PROBLEM STATEMENT: Each entry is to be restated word for word, with nothing omitted.

=== Section Start ===

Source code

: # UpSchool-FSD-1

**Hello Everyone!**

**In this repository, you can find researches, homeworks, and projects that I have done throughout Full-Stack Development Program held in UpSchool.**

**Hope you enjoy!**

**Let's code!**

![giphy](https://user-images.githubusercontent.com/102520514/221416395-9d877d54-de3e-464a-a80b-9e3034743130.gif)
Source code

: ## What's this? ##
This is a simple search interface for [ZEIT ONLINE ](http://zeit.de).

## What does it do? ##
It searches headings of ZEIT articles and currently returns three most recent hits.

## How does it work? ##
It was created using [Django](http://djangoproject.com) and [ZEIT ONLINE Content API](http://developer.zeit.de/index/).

=== Section End ===

WRITTEN ANSWER:
Source code

: # UpSchool-FSD-1

**Hello Everyone!**

**In this repository, you can find researches, homeworks, and projects that I have done throughout Full-Stack Development Program held in UpSchool.**

**Hope you enjoy!**

**Let's code!**

![giphy](https://user-images.githubusercontent.com/102520514/221416395-9d877d54-de3e-464a-a80b-9e3034743130.gif)
Source code

: ## What's this? ##
This is a simple search interface for [ZEIT ONLINE ](http://zeit.de).

## What does it do? ##
It searches headings of ZEIT articles and currently returns three most recent hits.

## How does it work? ##
It was created using [Django](http://djangoproject.com) and [ZEIT ONLINE Content API](http://developer.zeit.de/index/).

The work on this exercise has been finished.